TORONTO, le 30 sept. /CNW/ - La fin des mesures de relance gouvernementales, les réticences persistantes des consommateurs américains à dépenser et le ralentissement du marché de l'habitation au Canada feront en sorte que la croissance du PIB réel sera beaucoup moins importante que ce que prévoyaient les gouvernements fédéral et provinciaux pour 2011, peut-on lire dans un nouveau rapport de Marchés mondiaux CIBC inc.

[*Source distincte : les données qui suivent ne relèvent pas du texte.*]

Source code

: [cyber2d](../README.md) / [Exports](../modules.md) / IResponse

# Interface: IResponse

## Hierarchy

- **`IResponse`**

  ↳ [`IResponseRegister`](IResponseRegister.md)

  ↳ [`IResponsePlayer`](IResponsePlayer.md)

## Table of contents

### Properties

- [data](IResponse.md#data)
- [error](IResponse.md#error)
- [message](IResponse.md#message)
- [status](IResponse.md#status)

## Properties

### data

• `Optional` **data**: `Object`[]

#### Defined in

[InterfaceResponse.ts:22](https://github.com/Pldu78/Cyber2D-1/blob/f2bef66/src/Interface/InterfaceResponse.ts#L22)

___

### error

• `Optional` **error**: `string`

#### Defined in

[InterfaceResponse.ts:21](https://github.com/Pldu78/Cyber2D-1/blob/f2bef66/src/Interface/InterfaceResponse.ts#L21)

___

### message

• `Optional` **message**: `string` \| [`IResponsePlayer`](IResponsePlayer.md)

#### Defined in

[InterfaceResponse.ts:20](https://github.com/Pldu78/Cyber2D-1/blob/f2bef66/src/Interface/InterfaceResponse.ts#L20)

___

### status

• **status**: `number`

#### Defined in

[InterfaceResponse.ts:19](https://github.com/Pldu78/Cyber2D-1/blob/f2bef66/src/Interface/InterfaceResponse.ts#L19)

"La perspective d'une croissance plus faible ne doit cependant entraîner aucune hésitation quant à la nécessité de commencer à resserrer la politique budgétaire", explique Avery Shenfeld, économiste en chef à la Banque CIBC. "La situation actuelle au Canada ne ressemble en rien à celle des États-Unis ou de l'Europe. Si la politique budgétaire doit être adaptée à une conjoncture plus difficile à l'étranger, il faut pour cela renoncer aux plans qui visent à la resserrer par une nouvelle augmentation des taux d'intérêt. On ne devrait remettre à plus tard le retour à la rigueur budgétaire, qui s'avère indispensable, mais qui doit être graduel, que si la Banque du Canada se retrouvait dans l'obligation de ramener les taux à zéro."

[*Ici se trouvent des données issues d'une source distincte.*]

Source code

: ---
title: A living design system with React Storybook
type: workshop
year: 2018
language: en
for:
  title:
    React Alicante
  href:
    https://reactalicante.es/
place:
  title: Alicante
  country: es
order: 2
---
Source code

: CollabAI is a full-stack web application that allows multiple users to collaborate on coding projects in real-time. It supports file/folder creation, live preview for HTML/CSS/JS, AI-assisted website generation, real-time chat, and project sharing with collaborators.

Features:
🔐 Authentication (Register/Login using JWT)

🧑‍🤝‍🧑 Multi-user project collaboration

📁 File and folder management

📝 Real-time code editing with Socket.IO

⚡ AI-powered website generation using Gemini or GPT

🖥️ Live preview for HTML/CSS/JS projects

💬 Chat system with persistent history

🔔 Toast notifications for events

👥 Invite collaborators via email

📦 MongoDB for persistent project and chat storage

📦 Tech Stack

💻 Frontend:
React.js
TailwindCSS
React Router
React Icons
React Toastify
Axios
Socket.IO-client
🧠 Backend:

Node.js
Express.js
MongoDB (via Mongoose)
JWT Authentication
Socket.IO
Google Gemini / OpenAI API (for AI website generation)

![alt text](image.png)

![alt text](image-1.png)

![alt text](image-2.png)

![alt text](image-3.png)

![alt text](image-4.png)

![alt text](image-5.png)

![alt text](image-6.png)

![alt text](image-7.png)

M. Shenfeld souligne que le fait qu'Ottawa devrait disposer de quelque 8 milliards de dollars de plus que prévu en recettes à la clôture de l'exercice 2010 contribuera à atténuer les difficultés liées à une croissance moins forte que prévu l'an prochain. "L'objectif de 27,6 milliards de dollars fixé en matière de déficit pour 2011-2012 pourrait s'avérer un brin ambitieux si les sources de recettes ne correspondent pas aux prévisions en raison d'une croissance faible. Cependant, la limitation des dépenses semble une stratégie judicieuse, particulièrement si, comme prévu, les provinces ont encore plus de mal à ne pas dévier de leurs plans de réduction du déficit. Il n'est tout simplement pas logique de mettre le pied sur le frein de la politique monétaire tout en prolongeant les mesures de relance."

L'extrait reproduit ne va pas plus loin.